Beginning in 2016, Advocates for Individuals with Disabilities Foundation, Inc. (“AID”) filed a flood of lawsuits—eventually totaling more than 1,700—in Arizona Superior Court against small businesses in Arizona. In the lawsuits, which were largely “copy-and-paste” versions of one another, AID alleged ADA violations in the parking lots of each business. Businesses were hit with demands to settle out of court for amounts between $3,500 and $10,000.
In August of 2016, the Arizona Attorney General sought to intervene in the pending lawsuits, and in September, the state court granted the Attorney General’s motion to consolidate all open cases. In December, the Attorney General moved to dismiss these lawsuits on the basis that the plaintiff lacked standing and the settlement demands were exorbitant or otherwise improper in light of the nature of the alleged violations.

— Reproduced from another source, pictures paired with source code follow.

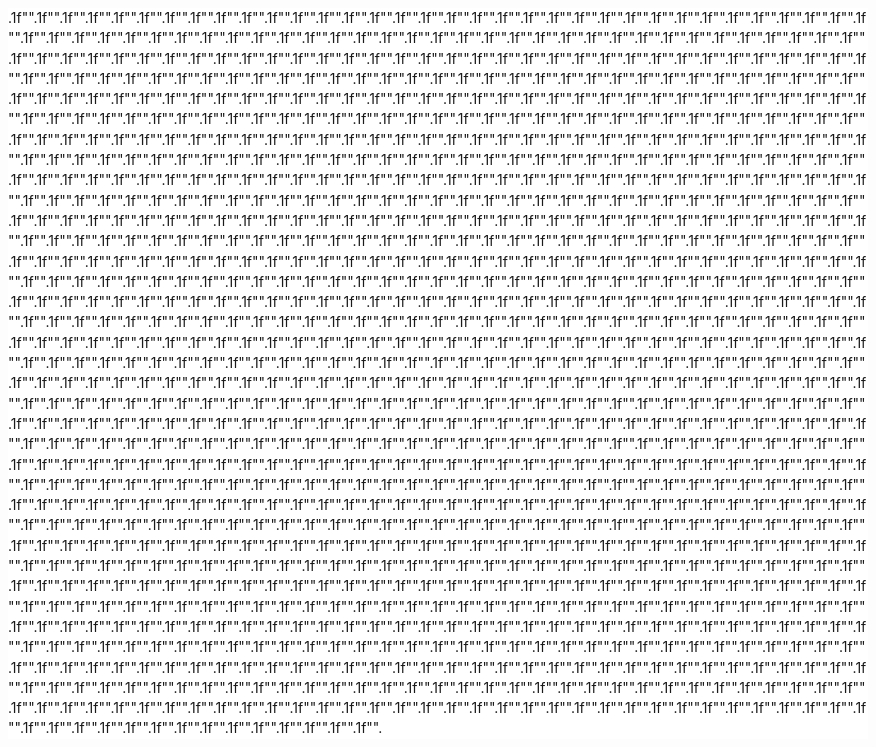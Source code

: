 .1f"".1f"".1f"".1f"".1f"".1f"".1f"".1f"".1f"".1f"".1f"".1f"".1f"".1f"".1f"".1f"".1f"".1f"".1f"".1f"".1f"".1f"".1f"".1f"".1f"".1f"".1f"".1f"".1f"".1f"".1f"".1f"".1f"".1f"".1f"".1f"".1f"".1f"".1f"".1f"".1f"".1f"".1f"".1f"".1f"".1f"".1f"".1f"".1f"".1f"".1f"".1f"".1f"".1f"".1f"".1f"".1f"".1f"".1f"".1f"".1f"".1f"".1f"".1f"".1f"".1f"".1f"".1f"".1f"".1f"".1f"".1f"".1f"".1f"".1f"".1f"".1f"".1f"".1f"".1f"".1f"".1f"".1f"".1f"".1f"".1f"".1f"".1f"".1f"".1f"".1f"".1f"".1f"".1f"".1f"".1f"".1f"".1f"".1f"".1f"".1f"".1f"".1f"".1f"".1f"".1f"".1f"".1f"".1f"".1f"".1f"".1f"".1f"".1f"".1f"".1f"".1f"".1f"".1f"".1f"".1f"".1f"".1f"".1f"".1f"".1f"".1f"".1f"".1f"".1f"".1f"".1f"".1f"".1f"".1f"".1f"".1f"".1f"".1f"".1f"".1f"".1f"".1f"".1f"".1f"".1f"".1f"".1f"".1f"".1f"".1f"".1f"".1f"".1f"".1f"".1f"".1f"".1f"".1f"".1f"".1f"".1f"".1f"".1f"".1f"".1f"".1f"".1f"".1f"".1f"".1f"".1f"".1f"".1f"".1f"".1f"".1f"".1f"".1f"".1f"".1f"".1f"".1f"".1f"".1f"".1f"".1f"".1f"".1f"".1f"".1f"".1f"".1f"".1f"".1f"".1f"".1f"".1f"".1f"".1f"".1f"".1f"".1f"".1f"".1f"".1f"".1f"".1f"".1f"".1f"".1f"".1f"".1f"".1f"".1f"".1f"".1f"".1f"".1f"".1f"".1f"".1f"".1f"".1f"".1f"".1f"".1f"".1f"".1f"".1f"".1f"".1f"".1f"".1f"".1f"".1f"".1f"".1f"".1f"".1f"".1f"".1f"".1f"".1f"".1f"".1f"".1f"".1f"".1f"".1f"".1f"".1f"".1f"".1f"".1f"".1f"".1f"".1f"".1f"".1f"".1f"".1f"".1f"".1f"".1f"".1f"".1f"".1f"".1f"".1f"".1f"".1f"".1f"".1f"".1f"".1f"".1f"".1f"".1f"".1f"".1f"".1f"".1f"".1f"".1f"".1f"".1f"".1f"".1f"".1f"".1f"".1f"".1f"".1f"".1f"".1f"".1f"".1f"".1f"".1f"".1f"".1f"".1f"".1f"".1f"".1f"".1f"".1f"".1f"".1f"".1f"".1f"".1f"".1f"".1f"".1f"".1f"".1f"".1f"".1f"".1f"".1f"".1f"".1f"".1f"".1f"".1f"".1f"".1f"".1f"".1f"".1f"".1f"".1f"".1f"".1f"".1f"".1f"".1f"".1f"".1f"".1f"".1f"".1f"".1f"".1f"".1f"".1f"".1f"".1f"".1f"".1f"".1f"".1f"".1f"".1f"".1f"".1f"".1f"".1f"".1f"".1f"".1f"".1f"".1f"".1f"".1f"".1f"".1f"".1f"".1f"".1f"".1f"".1f"".1f"".1f"".1f"".1f"".1f"".1f"".1f"".1f"".1f"".1f"".1f"".1f"".1f"".1f"".1f"".1f"".1f"".1f"".1f"".1f"".1f"".1f"".1f"".1f"".1f"".1f"".1f"".1f"".1f"".1f"".1f"".1f"".1f"".1f"".1f"".1f"".1f"".1f"".1f"".1f"".1f"".1f"".1f"".1f"".1f"".1f"".1f"".1f"".1f"".1f"".1f"".1f"".1f"".1f"".1f"".1f"".1f"".1f"".1f"".1f"".1f"".1f"".1f"".1f"".1f"".1f"".1f"".1f"".1f"".1f"".1f"".1f"".1f"".1f"".1f"".1f"".1f"".1f"".1f"".1f"".1f"".1f"".1f"".1f"".1f"".1f"".1f"".1f"".1f"".1f"".1f"".1f"".1f"".1f"".1f"".1f"".1f"".1f"".1f"".1f"".1f"".1f"".1f"".1f"".1f"".1f"".1f"".1f"".1f"".1f"".1f"".1f"".1f"".1f"".1f"".1f"".1f"".1f"".1f"".1f"".1f"".1f"".1f"".1f"".1f"".1f"".1f"".1f"".1f"".1f"".1f"".1f"".1f"".1f"".1f"".1f"".1f"".1f"".1f"".1f"".1f"".1f"".1f"".1f"".1f"".1f"".1f"".1f"".1f"".1f"".1f"".1f"".1f"".1f"".1f"".1f"".1f"".1f"".1f"".1f"".1f"".1f"".1f"".1f"".1f"".1f"".1f"".1f"".1f"".1f"".1f"".1f"".1f"".1f"".1f"".1f"".1f"".1f"".1f"".1f"".1f"".1f"".1f"".1f"".1f"".1f"".1f"".1f"".1f"".1f"".1f"".1f"".1f"".1f"".1f"".1f"".1f"".1f"".1f"".1f"".1f"".1f"".1f"".1f"".1f"".1f"".1f"".1f"".1f"".1f"".1f"".1f"".1f"".1f"".1f"".1f"".1f"".1f"".1f"".1f"".1f"".1f"".1f"".1f"".1f"".1f"".1f"".1f"".1f"".1f"".1f"".1f"".1f"".1f"".1f"".1f"".1f"".1f"".1f"".1f"".1f"".1f"".1f"".1f"".1f"".1f"".1f"".1f"".1f"".1f"".1f"".1f"".1f"".1f"".1f"".1f"".1f"".1f"".1f"".1f"".1f"".1f"".1f"".1f"".1f"".1f"".1f"".1f"".1f"".1f"".1f"".1f"".1f"".1f"".1f"".1f"".1f"".1f"".1f"".1f"".1f"".1f"".1f"".1f"".1f"".1f"".1f"".1f"".1f"".1f"".1f"".1f"".1f"".1f"".1f"".1f"".1f"".1f"".1f"".1f"".1f"".1f"".1f"".1f"".1f"".1f"".1f"".1f"".1f"".1f"".1f"".1f"".1f"".1f"".1f"".1f"".1f"".1f"".1f"".1f"".1f"".1f"".1f"".1f"".1f"".1f"".1f"".1f"".1f"".1f"".1f"".1f"".1f"".1f"".1f"".1f"".1f"".1f"".1f"".1f"".1f"".1f"".1f"".1f"".1f"".1f"".1f"".1f"".1f"".1f"".1f"".1f"".1f"".1f"".1f"".1f"".1f"".1f"".1f"".1f"".1f"".1f"".1f"".1f"".1f"".1f"".1f"".1f"".1f"".1f"".1f"".1f"".1f"".1f"".1f"".1f"".1f"".1f"".1f"".1f"".1f"".1f"".1f"".1f"".1f"".1f"".1f"".1f"".1f"".1f"".1f"".1f"".1f"".1f"".1f"".1f"".1f"".1f"".1f"".1f"".1f"".1f"".1f"".1f"".1f"".1f"".1f"".1f"".1f"".1f"".1f"".1f"".1f"".1f"".1f"".1f"".1f"".1f"".1f"".1f"".1f"".1f"".1f"".1f"".1f"".1f"".1f"".1f"".1f"".1f"".1f"".1f"".1f"".1f"".1f"".1f"".1f"".1f"".1f"".1f"".1f"".1f"".1f"".1f"".1f"".1f"".1f"".1f"".1f"".1f"".1f"".1f"".1f"".1f"".1f"".1f"".1f"".1f"".1f"".1f"".1f"".1f"".1f"".1f"".1f"".1f"".1f"".1f"".1f"".1f"".1f"".1f"".1f"".1f"".1f"".1f"".1f"".1f"".1f"".1f"".1f"".1f"".1f"".1f"".1f"".1f"".1f"".1f"".1f"".1f"".1f"".1f"".1f"".1f"".1f"".1f"".1f"".1f"".1f"".1f"".1f"".1f"".1f"".1f"".1f"".1f"".1f"".1f"".1f"".1f"".1f"".1f"".1f"".1f"".1f"".1f"".1f"".1f"".1f"".1f"".1f"".1f"".1f"".1f"".1f"".1f"".1f"".1f"".1f"".1f"".1f"".1f"".1f"".1f"".1f"".1f"".1f"".1f"".1f"".1f"".1f"".1f"".1f"".1f"".1f"".1f"".1f"".1f"".1f"".1f"".1f"".1f"".1f"".1f"".1f"".1f"".1f"".1f"".1f"".1f"".1f"".1f"".1f"".1f"".1f"".1f"".1f"".1f"".1f"".1f"".1f"".1f"".1f"".1f"".1f"".1f"".1f"".1f"".1f"".1f"".1f"".1f"".1f"".1f"".1f"".1f"".1f"".1f"".1f"".1f"".1f"".1f"".1f"".1f"".1f"".1f"".1f"".1f"".1f"".1f"".1f"".1f"".1f"".1f"".1f"".1f"".1f"".1f"".1f"".1f"".1f"".1f"".1f"".1f"".1f"".1f"".1f"".1f"".1f"".1f"".1f"".1f"".1f"".1f"".1f"".1f"".1f"".1f"".1f"".1f"".1f"".1f"".1f"".1f"".1f"".1f"".1f"".1f"".1f"".1f"".1f"".1f"".1f"".1f"".1f"".1f"".1f"".1f"".1f"".1f"".1f"".1f"".1f"".1f"".1f"".1f"".1f"".1f"".1f"".1f"".1f"".1f"".1f"".1f"".1f"".1f"".1f"".1f"".1f"".1f"".1f"".1f"".1f"".1f"".1f"".1f"".1f"".1f"".1f"".1f"".1f"".1f"".1f"".1f"".1f"".1f"".1f"".1f"".1f"".1f"".1f"".1f"".1f"".1f"".1f"".1f"".1f"".1f"".1f"".1f"".1f"".1f"".1f"".1f"".1f"".1f"".1f"".1f"".1f"".1f"".1f"".1f"".1f"".1f"".1f"".1f"".1f"".1f"".1f"".1f"".1f"".1f"".1f"".1f"".1f"".1f"".1f"".1f"".1f"".1f"".1f"".1f"".1f"".1f"".1f"".1f"".1f"".1f"".1f"".1f"".1f"".1f"".1f"".1f"".1f"".1f"".1f"".1f"".1f"".1f"".1f"".1f"".1f"".1f"".1f"".1f"".1f"".1f"".1f"".1f"".1f"".1f"".1f"".1f"".1f"".1f"".1f"".1f"".1f"".1f"".1f"".1f"".1f"".1f"".1f"".1f"".1f"".1f"".1f"".1f"".1f"".1f"".1f"".1f"".1f"".1f"".1f"".1f"".1f"".1f"".1f"".1f"".1f"".1f"".1f"".1f"".1f"".1f"".1f"".1f"".1f"".1f"".1f"".1f"".1f"".1f"".1f"".1f"".1f"".1f"".1f"".1f"".1f"".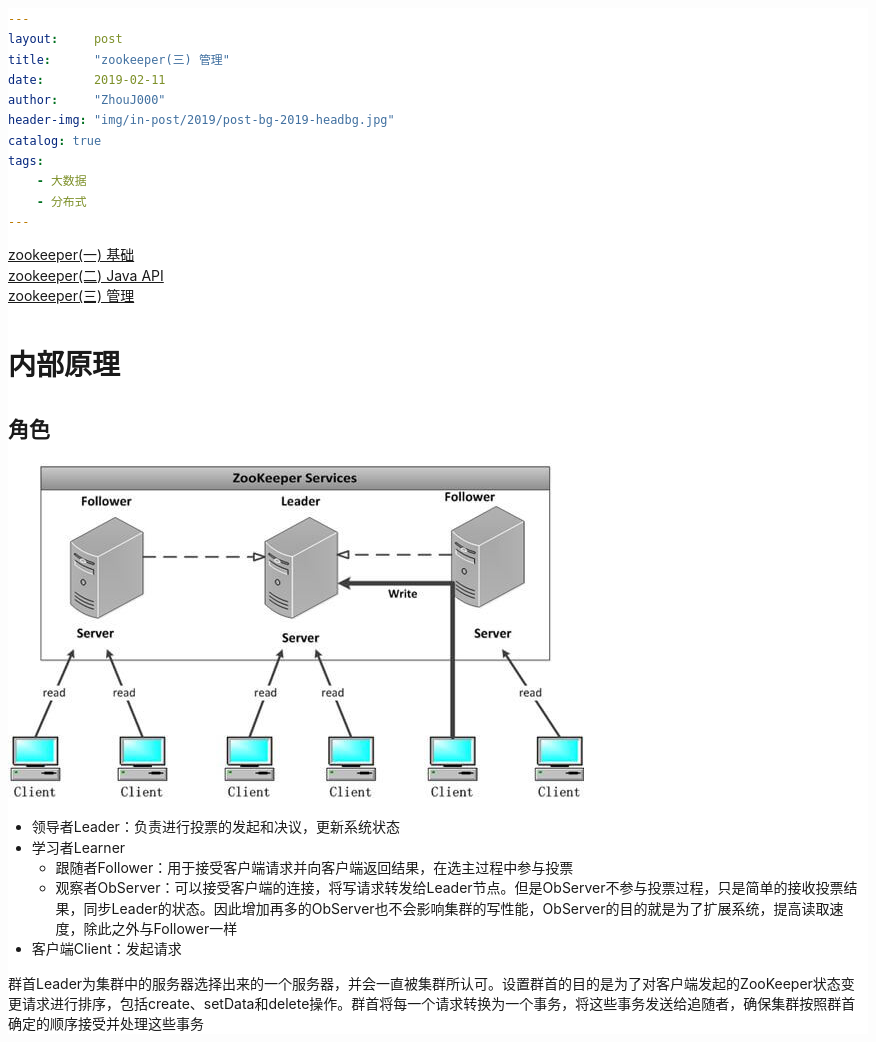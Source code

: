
 ```yaml
---
layout:     post
title:      "zookeeper(三) 管理"
date:       2019-02-11
author:     "ZhouJ000"
header-img: "img/in-post/2019/post-bg-2019-headbg.jpg"
catalog: true
tags:
    - 大数据
    - 分布式
--- 
```


[zookeeper(一) 基础](https://zhouj000.github.io/2019/02/01/zookeeper-01/)  
[zookeeper(二) Java API](https://zhouj000.github.io/2019/02/06/zookeeper-02/)  
[zookeeper(三) 管理](https://zhouj000.github.io/2019/02/11/zookeeper-03/)  



# 内部原理

## 角色

![zk-ele1](/img/in-post/2019/02/zk-ele1.jpg)
+ 领导者Leader：负责进行投票的发起和决议，更新系统状态  
+ 学习者Learner
	- 跟随者Follower：用于接受客户端请求并向客户端返回结果，在选主过程中参与投票
	- 观察者ObServer：可以接受客户端的连接，将写请求转发给Leader节点。但是ObServer不参与投票过程，只是简单的接收投票结果，同步Leader的状态。因此增加再多的ObServer也不会影响集群的写性能，ObServer的目的就是为了扩展系统，提高读取速度，除此之外与Follower一样
+ 客户端Client：发起请求

群首Leader为集群中的服务器选择出来的一个服务器，并会一直被集群所认可。设置群首的目的是为了对客户端发起的ZooKeeper状态变更请求进行排序，包括create、setData和delete操作。群首将每一个请求转换为一个事务，将这些事务发送给追随者，确保集群按照群首确定的顺序接受并处理这些事务
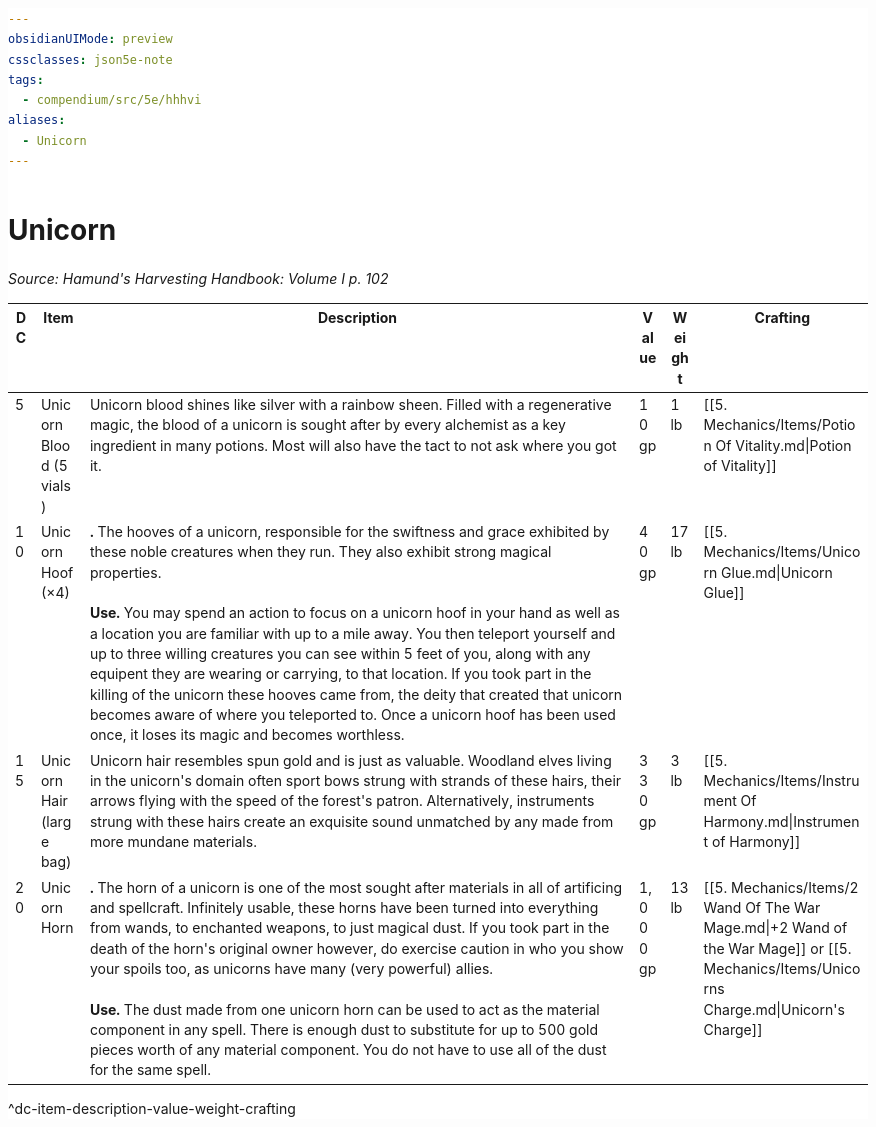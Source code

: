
 ```yaml
---
obsidianUIMode: preview
cssclasses: json5e-note
tags:
  - compendium/src/5e/hhhvi
aliases:
  - Unicorn
---
```

# Unicorn
*Source: Hamund's Harvesting Handbook: Volume I p. 102* 

| DC | Item | Description | Value | Weight | Crafting |
|----|------|-------------|-------|--------|----------|
| 5 | Unicorn Blood (5 vials) | Unicorn blood shines like silver with a rainbow sheen. Filled with a regenerative magic, the blood of a unicorn is sought after by every alchemist as a key ingredient in many potions. Most will also have the tact to not ask where you got it. | 10 gp | 1 lb | [[5. Mechanics/Items/Potion Of Vitality.md\|Potion of Vitality]] |
| 10 | Unicorn Hoof (×4) | **.** The hooves of a unicorn, responsible for the swiftness and grace exhibited by these noble creatures when they run. They also exhibit strong magical properties.<br /><br />**Use.** You may spend an action to focus on a unicorn hoof in your hand as well as a location you are familiar with up to a mile away. You then teleport yourself and up to three willing creatures you can see within 5 feet of you, along with any equipent they are wearing or carrying, to that location. If you took part in the killing of the unicorn these hooves came from, the deity that created that unicorn becomes aware of where you teleported to. Once a unicorn hoof has been used once, it loses its magic and becomes worthless. | 40 gp | 17 lb | [[5. Mechanics/Items/Unicorn Glue.md\|Unicorn Glue]] |
| 15 | Unicorn Hair (large bag) | Unicorn hair resembles spun gold and is just as valuable. Woodland elves living in the unicorn's domain often sport bows strung with strands of these hairs, their arrows flying with the speed of the forest's patron. Alternatively, instruments strung with these hairs create an exquisite sound unmatched by any made from more mundane materials. | 330 gp | 3 lb | [[5. Mechanics/Items/Instrument Of Harmony.md\|Instrument of Harmony]] |
| 20 | Unicorn Horn | **.** The horn of a unicorn is one of the most sought after materials in all of artificing and spellcraft. Infinitely usable, these horns have been turned into everything from wands, to enchanted weapons, to just magical dust. If you took part in the death of the horn's original owner however, do exercise caution in who you show your spoils too, as unicorns have many (very powerful) allies.<br /><br />**Use.** The dust made from one unicorn horn can be used to act as the material component in any spell. There is enough dust to substitute for up to 500 gold pieces worth of any material component. You do not have to use all of the dust for the same spell. | 1,000 gp | 13 lb | [[5. Mechanics/Items/2 Wand Of The War Mage.md\|+2 Wand of the War Mage]] or [[5. Mechanics/Items/Unicorns Charge.md\|Unicorn's Charge]] |
^dc-item-description-value-weight-crafting
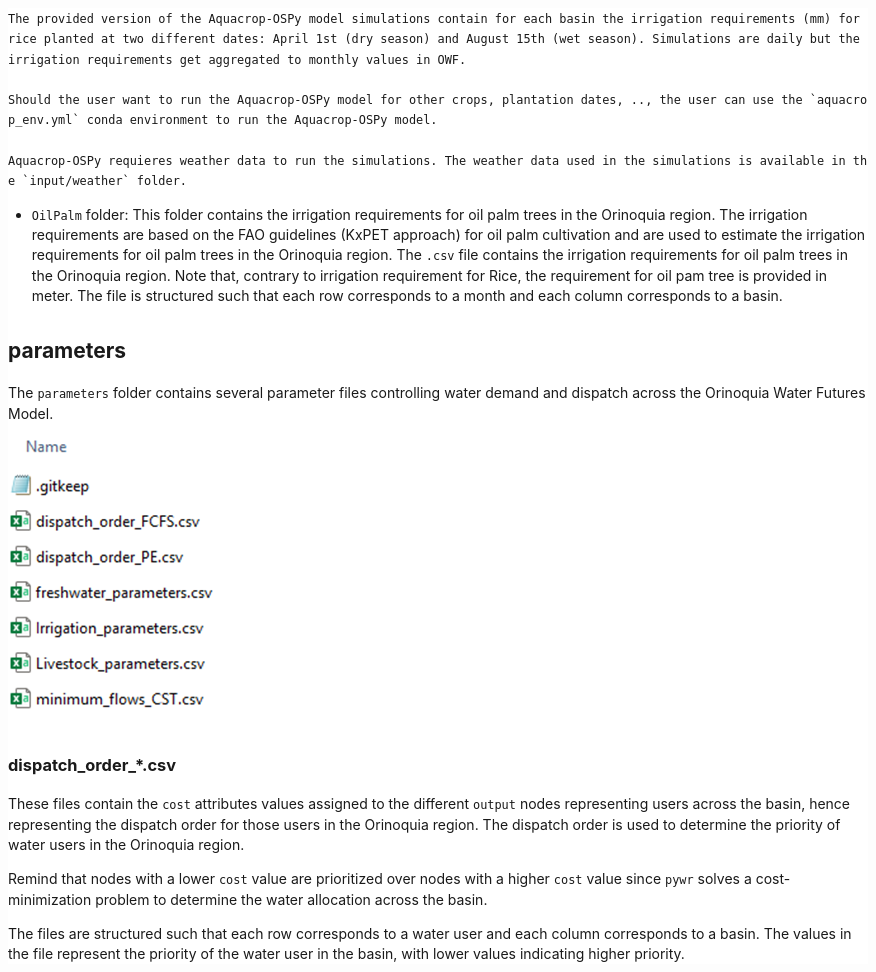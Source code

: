     The provided version of the Aquacrop-OSPy model simulations contain for each basin the irrigation requirements (mm) for rice planted at two different dates: April 1st (dry season) and August 15th (wet season). Simulations are daily but the irrigation requirements get aggregated to monthly values in OWF.

    Should the user want to run the Aquacrop-OSPy model for other crops, plantation dates, .., the user can use the `aquacrop_env.yml` conda environment to run the Aquacrop-OSPy model. 

    Aquacrop-OSPy requieres weather data to run the simulations. The weather data used in the simulations is available in the `input/weather` folder. 

- `OilPalm` folder: This folder contains the irrigation requirements for oil palm trees in the Orinoquia region. The irrigation requirements are based on the FAO guidelines (KxPET approach) for oil palm cultivation and are used to estimate the irrigation requirements for oil palm trees in the Orinoquia region. The `.csv` file contains the irrigation requirements for oil palm trees in the Orinoquia region. Note that, contrary to irrigation requirement for Rice, the requirement for oil pam tree is provided in meter. The file is structured such that each row corresponds to a month and each column corresponds to a basin. 



## parameters

The `parameters` folder contains several parameter files controlling water demand and dispatch across the Orinoquia Water Futures Model. 

![parameters](figures/OWF_readme_screenshot/parameters_folder_screenshot.png)

### dispatch_order_*.csv
These files contain the `cost` attributes values assigned to the different `output` nodes representing users across the basin, hence representing the dispatch order for those users in the Orinoquia region. The dispatch order is used to determine the priority of water users in the Orinoquia region. 

Remind that nodes with a lower `cost` value are prioritized over nodes with a higher `cost` value since `pywr` solves a cost-minimization problem to determine the water allocation across the basin. 


The files are structured such that each row corresponds to a water user and each column corresponds to a basin. The values in the file represent the priority of the water user in the basin, with lower values indicating higher priority.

On February 18, 2017, after oral argument, the court granted the Attorney General’s motion, dismissing all of the cases (with the possible exception of one pending case). The Attorney General has announced its intent to pursue sanctions against the plaintiff.
In the meantime, Arizona lawmakers are considering various legislative fixes to prevent the next blitz of predatory lawsuits, including proposals that would give small businesses additional time to fix violations or tax incentives for bringing properties into compliance prior to complaints. We will update the blog as these issues develop in the courts or the Legislature.